Aim of the task. Only the lines holding "svolgere" are wanted; find them in the listing and return each one.
---
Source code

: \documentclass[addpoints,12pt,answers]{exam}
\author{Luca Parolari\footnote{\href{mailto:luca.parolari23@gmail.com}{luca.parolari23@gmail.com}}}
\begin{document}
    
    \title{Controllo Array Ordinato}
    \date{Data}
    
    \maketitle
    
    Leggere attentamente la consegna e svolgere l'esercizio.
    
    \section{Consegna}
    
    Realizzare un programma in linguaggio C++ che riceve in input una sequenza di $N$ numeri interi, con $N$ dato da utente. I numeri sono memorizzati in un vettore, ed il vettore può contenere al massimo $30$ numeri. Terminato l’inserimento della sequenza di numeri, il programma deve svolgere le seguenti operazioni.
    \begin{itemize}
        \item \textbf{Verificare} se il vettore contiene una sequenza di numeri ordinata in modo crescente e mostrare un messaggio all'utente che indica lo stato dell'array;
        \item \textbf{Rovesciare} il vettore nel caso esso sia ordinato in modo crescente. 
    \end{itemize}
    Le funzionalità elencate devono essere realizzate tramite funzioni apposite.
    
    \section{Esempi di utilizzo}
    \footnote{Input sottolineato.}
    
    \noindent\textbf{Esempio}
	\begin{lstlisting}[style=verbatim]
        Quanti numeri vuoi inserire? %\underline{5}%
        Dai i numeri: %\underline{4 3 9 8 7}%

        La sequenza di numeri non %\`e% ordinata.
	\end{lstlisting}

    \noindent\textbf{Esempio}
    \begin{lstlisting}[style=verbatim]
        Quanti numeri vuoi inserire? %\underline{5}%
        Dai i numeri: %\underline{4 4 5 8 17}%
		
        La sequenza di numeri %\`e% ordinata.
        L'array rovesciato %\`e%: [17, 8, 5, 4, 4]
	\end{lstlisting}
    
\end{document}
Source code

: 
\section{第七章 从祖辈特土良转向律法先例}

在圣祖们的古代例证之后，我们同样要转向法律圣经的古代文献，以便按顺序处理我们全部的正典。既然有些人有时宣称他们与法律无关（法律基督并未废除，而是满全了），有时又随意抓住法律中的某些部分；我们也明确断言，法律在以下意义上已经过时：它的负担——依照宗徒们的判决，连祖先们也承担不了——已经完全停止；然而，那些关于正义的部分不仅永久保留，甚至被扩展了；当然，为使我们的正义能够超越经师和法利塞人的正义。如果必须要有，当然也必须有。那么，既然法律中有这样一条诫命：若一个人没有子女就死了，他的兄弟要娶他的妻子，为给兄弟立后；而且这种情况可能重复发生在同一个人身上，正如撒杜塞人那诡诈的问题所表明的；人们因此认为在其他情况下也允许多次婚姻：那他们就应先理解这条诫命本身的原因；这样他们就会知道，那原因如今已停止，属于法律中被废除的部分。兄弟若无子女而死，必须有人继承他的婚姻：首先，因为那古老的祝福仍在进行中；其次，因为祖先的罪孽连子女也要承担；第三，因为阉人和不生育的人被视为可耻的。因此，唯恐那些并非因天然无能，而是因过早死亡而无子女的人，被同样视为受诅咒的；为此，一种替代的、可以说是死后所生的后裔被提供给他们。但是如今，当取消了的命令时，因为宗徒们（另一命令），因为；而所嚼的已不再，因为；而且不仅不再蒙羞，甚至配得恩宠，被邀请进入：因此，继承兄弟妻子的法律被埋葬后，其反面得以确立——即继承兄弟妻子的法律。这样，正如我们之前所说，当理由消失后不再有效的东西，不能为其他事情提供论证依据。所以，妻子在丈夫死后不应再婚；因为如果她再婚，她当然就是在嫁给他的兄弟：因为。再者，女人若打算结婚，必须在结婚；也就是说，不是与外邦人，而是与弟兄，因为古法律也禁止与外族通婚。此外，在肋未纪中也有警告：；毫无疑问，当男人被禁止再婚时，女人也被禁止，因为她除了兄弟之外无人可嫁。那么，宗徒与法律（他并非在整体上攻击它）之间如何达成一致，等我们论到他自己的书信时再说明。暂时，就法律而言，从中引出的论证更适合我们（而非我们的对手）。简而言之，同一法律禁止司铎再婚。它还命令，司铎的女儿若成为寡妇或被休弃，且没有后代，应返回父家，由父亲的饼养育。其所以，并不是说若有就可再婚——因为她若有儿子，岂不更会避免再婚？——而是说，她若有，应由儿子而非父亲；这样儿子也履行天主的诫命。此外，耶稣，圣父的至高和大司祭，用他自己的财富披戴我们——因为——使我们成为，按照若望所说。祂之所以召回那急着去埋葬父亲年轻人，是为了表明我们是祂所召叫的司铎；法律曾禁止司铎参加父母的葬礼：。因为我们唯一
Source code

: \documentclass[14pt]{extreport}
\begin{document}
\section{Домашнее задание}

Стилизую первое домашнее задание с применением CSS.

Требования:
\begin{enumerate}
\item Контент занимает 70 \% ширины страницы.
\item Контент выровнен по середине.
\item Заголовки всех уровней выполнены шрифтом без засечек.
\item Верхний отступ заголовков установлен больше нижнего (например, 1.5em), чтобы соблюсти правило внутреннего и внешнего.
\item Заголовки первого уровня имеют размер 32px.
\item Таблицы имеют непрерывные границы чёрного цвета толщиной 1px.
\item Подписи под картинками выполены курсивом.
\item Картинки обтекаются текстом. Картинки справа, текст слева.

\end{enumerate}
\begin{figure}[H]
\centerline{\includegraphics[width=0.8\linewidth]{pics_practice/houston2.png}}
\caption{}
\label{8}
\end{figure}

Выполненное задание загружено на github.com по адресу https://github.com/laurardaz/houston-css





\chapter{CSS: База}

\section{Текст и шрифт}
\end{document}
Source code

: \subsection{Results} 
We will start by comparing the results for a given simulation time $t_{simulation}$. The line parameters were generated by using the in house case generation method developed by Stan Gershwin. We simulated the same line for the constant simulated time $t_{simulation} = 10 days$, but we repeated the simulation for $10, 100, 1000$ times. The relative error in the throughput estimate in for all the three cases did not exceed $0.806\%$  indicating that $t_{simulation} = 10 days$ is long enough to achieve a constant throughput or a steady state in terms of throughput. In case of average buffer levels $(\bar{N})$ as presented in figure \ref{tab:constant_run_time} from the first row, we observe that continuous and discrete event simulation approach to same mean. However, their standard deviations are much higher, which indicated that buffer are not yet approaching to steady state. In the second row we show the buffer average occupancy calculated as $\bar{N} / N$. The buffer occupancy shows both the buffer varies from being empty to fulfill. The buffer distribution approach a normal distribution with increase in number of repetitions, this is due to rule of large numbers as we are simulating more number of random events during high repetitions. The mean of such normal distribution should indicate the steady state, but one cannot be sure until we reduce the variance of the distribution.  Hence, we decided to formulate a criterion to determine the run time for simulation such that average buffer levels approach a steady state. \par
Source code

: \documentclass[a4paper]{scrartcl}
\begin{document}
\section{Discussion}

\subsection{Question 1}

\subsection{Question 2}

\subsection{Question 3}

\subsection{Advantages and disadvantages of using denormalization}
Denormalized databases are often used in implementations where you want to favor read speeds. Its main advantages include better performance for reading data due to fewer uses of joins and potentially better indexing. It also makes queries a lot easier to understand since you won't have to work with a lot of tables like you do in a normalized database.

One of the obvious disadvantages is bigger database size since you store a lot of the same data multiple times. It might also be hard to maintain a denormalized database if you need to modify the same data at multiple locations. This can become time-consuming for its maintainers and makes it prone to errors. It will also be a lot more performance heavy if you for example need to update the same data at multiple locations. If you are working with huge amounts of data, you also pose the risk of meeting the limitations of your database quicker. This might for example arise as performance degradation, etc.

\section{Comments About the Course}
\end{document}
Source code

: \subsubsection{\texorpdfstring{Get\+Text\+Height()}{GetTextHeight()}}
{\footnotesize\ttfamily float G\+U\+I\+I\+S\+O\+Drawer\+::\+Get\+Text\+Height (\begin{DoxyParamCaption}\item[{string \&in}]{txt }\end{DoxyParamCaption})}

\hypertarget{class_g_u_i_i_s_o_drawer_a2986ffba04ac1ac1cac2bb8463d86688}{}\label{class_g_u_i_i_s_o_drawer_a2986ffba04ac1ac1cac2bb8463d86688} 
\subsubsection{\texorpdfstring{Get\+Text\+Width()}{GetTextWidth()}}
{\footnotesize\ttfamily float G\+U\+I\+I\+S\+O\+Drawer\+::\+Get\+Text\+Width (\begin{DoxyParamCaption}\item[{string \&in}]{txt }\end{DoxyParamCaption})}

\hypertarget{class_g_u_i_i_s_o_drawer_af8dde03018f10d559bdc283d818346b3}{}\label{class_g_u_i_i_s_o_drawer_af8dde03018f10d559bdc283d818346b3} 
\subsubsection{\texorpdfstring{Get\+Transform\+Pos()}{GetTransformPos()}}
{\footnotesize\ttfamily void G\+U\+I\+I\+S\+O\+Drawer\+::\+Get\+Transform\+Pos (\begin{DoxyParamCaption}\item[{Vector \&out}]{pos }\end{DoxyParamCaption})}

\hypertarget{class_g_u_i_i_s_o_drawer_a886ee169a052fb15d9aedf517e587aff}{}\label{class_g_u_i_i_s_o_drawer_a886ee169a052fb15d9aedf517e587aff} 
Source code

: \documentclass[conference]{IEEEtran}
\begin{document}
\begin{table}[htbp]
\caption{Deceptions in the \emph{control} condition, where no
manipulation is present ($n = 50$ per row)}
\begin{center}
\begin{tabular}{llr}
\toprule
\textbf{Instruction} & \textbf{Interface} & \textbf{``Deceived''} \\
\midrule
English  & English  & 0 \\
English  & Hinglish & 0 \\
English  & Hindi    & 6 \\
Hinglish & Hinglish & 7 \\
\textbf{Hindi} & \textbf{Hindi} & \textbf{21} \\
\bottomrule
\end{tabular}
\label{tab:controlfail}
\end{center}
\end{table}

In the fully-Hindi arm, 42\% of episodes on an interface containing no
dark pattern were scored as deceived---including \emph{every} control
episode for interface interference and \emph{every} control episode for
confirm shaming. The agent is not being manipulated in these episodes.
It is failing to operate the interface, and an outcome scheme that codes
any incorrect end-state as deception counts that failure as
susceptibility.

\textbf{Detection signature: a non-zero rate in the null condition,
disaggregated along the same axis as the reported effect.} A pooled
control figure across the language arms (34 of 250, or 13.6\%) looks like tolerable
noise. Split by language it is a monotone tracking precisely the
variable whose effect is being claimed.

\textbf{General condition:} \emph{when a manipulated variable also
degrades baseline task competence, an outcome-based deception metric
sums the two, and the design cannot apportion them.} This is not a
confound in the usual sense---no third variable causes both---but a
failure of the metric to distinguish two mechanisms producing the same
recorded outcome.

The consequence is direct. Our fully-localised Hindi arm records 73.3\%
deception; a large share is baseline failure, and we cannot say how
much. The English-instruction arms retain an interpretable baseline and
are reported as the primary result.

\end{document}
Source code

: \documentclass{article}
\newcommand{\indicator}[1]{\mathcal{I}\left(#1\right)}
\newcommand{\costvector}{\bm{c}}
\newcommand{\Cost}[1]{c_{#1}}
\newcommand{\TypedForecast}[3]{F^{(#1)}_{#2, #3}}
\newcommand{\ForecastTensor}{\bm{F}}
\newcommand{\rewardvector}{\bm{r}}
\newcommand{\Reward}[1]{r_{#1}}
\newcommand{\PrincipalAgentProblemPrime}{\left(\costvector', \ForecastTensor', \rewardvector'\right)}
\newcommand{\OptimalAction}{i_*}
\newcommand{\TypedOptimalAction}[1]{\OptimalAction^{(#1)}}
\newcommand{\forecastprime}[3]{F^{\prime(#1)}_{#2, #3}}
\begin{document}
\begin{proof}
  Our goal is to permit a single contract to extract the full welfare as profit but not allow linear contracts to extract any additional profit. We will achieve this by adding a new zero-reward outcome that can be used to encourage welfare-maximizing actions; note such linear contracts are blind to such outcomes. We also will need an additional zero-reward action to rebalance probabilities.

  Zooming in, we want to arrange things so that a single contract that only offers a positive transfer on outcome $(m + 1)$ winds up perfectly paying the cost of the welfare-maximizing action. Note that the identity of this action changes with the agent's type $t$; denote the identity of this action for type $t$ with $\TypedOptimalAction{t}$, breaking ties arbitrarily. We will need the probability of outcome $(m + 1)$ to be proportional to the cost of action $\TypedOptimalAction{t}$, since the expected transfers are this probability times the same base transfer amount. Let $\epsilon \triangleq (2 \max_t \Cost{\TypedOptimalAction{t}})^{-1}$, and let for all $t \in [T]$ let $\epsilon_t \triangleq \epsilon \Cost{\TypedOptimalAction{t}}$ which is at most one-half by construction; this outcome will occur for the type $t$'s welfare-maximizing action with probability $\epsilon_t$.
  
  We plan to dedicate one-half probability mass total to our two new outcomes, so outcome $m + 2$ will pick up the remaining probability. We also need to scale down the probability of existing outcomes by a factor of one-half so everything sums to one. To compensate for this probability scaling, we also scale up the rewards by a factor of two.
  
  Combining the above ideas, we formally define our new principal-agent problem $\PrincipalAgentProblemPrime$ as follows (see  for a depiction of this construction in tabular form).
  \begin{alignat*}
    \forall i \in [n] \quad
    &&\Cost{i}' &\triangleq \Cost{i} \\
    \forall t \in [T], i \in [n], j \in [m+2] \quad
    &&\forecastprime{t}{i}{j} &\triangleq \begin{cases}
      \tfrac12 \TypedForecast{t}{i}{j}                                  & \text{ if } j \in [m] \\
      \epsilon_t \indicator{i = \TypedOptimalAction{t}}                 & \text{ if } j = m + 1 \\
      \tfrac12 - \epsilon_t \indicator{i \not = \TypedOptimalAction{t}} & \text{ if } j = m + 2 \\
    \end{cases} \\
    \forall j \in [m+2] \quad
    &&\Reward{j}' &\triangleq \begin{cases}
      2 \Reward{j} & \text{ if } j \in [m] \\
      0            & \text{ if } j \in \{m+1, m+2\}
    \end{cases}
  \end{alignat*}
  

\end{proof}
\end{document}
---
Answer box.
    Leggere attentamente la consegna e svolgere l'esercizio.
    Realizzare un programma in linguaggio C++ che riceve in input una sequenza di $N$ numeri interi, con $N$ dato da utente. I numeri sono memorizzati in un vettore, ed il vettore può contenere al massimo $30$ numeri. Terminato l’inserimento della sequenza di numeri, il programma deve svolgere le seguenti operazioni.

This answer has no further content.